Ferenc Orosz, chairman of the Raoul Wallenberg Association, told MTI news agency that while attending a match in Budapest on Sunday he had asked fans to refrain from chants such as "Sieg Heil".
He was physically threatened, called a "Jewish communist" and on leaving the stadium his exit was blocked by two assailants.
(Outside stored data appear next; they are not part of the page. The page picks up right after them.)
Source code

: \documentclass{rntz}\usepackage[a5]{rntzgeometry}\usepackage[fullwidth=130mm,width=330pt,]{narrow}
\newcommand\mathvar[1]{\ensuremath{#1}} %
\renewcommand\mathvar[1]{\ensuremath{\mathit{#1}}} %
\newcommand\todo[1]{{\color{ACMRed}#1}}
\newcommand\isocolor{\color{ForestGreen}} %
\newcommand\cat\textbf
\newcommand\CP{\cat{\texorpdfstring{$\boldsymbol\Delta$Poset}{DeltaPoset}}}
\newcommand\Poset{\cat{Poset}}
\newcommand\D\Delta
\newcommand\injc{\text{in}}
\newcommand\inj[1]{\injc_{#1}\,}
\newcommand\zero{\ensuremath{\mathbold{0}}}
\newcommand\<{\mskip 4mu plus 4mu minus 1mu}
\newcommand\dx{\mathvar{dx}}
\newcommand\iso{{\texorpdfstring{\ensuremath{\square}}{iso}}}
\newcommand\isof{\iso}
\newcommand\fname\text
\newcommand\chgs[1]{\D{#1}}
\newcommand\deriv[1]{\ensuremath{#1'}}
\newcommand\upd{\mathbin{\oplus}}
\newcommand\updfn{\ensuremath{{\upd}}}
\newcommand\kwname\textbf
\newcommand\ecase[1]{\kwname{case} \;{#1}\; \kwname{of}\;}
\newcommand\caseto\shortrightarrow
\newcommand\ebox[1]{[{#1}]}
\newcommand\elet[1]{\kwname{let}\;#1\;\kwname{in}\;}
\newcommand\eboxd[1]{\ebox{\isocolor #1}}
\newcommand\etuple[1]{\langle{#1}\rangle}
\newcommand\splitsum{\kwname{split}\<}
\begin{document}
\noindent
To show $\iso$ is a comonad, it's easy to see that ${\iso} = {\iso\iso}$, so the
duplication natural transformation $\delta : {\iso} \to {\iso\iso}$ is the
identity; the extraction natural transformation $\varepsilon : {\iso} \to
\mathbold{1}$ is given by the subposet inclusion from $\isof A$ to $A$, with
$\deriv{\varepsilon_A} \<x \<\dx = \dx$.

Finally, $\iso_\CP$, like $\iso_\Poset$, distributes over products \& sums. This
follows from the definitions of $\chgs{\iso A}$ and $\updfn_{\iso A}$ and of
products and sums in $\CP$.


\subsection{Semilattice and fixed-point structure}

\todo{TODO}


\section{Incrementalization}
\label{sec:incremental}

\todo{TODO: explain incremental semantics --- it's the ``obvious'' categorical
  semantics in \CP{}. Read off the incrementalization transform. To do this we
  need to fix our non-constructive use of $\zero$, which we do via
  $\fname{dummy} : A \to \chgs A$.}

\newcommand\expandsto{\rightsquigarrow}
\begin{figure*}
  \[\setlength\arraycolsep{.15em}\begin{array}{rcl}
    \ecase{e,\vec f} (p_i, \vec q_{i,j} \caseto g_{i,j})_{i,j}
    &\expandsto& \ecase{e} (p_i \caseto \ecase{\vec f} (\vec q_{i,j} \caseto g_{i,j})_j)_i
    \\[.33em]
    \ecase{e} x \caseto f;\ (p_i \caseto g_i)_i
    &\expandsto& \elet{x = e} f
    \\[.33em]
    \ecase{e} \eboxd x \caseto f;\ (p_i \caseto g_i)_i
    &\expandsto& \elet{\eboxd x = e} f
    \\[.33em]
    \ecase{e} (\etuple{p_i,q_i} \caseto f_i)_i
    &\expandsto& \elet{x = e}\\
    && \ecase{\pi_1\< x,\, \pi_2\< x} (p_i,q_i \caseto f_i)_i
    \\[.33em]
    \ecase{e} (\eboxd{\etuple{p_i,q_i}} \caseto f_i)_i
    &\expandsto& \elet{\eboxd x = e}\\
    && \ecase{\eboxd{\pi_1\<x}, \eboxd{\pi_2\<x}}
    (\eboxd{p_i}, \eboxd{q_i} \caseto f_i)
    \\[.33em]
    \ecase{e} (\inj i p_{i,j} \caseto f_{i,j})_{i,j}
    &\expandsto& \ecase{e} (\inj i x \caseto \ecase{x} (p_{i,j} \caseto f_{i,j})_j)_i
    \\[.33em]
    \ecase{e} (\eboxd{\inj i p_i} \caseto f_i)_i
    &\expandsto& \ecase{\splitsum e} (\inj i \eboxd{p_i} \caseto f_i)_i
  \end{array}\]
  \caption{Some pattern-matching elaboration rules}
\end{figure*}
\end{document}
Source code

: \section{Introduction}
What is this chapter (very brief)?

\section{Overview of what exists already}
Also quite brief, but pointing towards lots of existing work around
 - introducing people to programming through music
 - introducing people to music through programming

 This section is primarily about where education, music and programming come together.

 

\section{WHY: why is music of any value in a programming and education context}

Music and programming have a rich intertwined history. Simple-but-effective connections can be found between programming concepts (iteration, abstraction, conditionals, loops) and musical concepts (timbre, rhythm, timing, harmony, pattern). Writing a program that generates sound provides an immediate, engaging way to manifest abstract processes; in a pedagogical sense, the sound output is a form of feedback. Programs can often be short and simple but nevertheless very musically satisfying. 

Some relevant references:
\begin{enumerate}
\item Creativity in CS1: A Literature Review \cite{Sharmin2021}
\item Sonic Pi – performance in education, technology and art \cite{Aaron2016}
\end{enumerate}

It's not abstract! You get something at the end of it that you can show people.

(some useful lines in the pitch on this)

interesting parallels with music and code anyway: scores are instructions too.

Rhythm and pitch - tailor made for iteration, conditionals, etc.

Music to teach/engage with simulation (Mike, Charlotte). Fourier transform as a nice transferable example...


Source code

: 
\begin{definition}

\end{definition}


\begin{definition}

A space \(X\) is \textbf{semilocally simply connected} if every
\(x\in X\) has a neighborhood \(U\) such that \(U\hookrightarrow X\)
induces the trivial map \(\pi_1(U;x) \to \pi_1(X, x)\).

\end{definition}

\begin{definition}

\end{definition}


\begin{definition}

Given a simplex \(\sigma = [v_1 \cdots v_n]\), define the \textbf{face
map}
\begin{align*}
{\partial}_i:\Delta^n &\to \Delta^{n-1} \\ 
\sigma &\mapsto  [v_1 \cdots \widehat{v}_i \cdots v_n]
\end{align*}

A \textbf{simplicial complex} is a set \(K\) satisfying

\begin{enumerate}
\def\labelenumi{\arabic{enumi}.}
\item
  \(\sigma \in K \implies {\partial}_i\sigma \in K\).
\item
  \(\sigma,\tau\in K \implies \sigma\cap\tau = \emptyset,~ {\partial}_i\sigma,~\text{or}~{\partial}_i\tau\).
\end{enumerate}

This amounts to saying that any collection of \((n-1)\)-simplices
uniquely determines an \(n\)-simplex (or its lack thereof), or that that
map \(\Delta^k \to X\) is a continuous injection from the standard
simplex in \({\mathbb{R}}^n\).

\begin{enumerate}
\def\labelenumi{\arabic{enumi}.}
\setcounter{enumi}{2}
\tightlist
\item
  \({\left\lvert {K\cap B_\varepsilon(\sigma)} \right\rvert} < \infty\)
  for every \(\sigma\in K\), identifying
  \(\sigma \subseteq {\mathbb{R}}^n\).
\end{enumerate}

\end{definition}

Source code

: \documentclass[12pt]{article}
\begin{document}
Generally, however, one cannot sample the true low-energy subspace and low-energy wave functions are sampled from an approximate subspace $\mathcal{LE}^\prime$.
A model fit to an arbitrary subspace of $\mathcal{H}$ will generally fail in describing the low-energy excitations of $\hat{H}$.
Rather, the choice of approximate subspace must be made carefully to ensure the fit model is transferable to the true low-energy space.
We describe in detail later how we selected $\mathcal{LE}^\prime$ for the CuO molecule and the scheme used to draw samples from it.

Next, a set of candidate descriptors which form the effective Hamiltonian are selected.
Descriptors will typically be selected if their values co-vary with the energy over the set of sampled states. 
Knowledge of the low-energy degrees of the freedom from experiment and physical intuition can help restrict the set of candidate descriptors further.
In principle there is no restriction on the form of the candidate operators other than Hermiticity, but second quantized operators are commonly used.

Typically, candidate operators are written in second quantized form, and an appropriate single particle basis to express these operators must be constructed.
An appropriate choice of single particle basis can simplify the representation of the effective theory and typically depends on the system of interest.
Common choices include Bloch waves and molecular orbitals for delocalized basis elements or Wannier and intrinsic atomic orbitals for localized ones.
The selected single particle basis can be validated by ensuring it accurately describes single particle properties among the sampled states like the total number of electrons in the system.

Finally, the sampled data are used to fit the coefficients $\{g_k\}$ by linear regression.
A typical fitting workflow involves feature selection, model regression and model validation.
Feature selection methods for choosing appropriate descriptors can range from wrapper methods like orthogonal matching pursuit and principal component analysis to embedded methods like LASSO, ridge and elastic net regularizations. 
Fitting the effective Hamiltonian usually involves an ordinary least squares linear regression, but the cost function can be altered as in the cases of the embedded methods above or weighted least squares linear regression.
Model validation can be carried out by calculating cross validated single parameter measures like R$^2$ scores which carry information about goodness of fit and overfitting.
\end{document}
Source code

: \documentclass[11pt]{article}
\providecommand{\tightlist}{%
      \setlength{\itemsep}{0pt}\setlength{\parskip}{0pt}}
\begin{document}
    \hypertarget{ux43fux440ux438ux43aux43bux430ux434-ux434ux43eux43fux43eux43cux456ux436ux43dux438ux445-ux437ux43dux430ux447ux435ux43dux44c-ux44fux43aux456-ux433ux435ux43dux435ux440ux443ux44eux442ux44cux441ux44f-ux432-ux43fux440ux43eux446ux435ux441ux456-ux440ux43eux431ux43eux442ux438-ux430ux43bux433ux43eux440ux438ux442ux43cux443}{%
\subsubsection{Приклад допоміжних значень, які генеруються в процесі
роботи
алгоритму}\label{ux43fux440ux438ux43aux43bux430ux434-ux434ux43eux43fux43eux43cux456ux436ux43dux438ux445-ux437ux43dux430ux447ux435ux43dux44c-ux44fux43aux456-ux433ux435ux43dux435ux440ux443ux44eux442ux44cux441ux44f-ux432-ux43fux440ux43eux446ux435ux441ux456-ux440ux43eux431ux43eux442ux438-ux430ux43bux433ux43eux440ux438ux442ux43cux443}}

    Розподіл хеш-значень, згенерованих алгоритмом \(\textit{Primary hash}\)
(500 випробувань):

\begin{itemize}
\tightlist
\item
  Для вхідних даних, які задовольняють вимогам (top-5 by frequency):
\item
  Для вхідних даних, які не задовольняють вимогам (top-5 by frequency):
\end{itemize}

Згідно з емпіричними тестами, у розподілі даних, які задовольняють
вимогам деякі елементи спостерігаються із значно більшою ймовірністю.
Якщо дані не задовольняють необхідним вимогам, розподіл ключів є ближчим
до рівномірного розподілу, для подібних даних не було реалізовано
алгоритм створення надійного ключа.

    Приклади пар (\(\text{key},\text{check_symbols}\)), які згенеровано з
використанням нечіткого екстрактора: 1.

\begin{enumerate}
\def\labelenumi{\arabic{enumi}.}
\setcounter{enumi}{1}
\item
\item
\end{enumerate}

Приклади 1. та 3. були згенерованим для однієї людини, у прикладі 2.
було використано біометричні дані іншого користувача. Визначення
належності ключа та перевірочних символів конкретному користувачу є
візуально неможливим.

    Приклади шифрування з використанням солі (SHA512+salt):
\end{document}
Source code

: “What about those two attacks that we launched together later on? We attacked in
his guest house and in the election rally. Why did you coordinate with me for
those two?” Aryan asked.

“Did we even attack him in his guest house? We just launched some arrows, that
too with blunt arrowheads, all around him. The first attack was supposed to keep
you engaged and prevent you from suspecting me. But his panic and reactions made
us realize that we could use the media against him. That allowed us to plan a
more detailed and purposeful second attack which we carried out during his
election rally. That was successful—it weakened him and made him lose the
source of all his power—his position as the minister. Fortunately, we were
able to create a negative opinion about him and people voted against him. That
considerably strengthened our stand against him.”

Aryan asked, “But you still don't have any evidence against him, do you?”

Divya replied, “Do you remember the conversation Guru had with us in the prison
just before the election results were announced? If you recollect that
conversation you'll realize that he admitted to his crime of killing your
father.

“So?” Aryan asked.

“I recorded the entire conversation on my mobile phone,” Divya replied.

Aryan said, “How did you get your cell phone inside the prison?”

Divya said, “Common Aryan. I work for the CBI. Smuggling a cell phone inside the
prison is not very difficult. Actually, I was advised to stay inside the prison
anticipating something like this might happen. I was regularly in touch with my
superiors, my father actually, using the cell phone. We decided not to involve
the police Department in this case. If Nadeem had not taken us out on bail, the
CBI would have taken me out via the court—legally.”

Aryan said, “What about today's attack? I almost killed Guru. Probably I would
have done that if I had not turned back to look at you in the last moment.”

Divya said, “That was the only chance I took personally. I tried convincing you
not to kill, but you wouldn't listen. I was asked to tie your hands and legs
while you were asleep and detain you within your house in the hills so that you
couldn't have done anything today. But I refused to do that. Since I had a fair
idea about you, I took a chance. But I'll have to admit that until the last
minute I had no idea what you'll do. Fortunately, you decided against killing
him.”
One said "Sieg Heil" while the other broke his nose, Orosz said.
The incident comes ahead of a meeting of the World Jewish Congress in Budapest from Sunday that organisers say is aimed at showing solidarity with Hungary's Jews amid a rise in anti-Semitism in the EU member state.
Peter Feldmajer, president of the Federation of Jewish Communities of Hungary (MAZSIHISZ), said that the assault on Orosz was "a manifestation of intolerance in society".
Anti-Semitic chants at a friendly with Israel last year prompted governing body FIFA to make Hungary to play a World Cup qualifier in an empty stadium in March, the first ever punishment issued by FIFA on grounds of anti-Semitism.
Prime Minister Viktor Orban will use a keynote speech at the WJC conference to "decisively answer that part of the world which accuses all Hungarians and the (Hungarian) government of anti-Semitism," his chief of staff said Monday.
Janos Lazar also said there would be a ban on any demonstrations at the time of the conference which might "offend the human dignity of participants".
Orban has had to answer criticism that it is not doing enough to counter anti-Semitism and the rise of far-right extremism.
In March, a state honours list for cultural personalities included a prominent TV presenter and a musician both known for anti-Semitic and racist views.
In November, a deputy of the far-right Jobbik party also caused uproar by proposing in parliament drawing up a list of people "of Jewish origin (who) present a national security risk to Hungary."
And in June, Nobel laureate and Holocaust survivor Elie Wiesel returned Hungary's highest state honour because of what he called a "whitewashing" of history in Hungary.
Last May pig's feet were placed on a statue of Wallenberg, who as a diplomat based in Budapest during the Nazi era managed to save thousands of Jews from the gas chambers.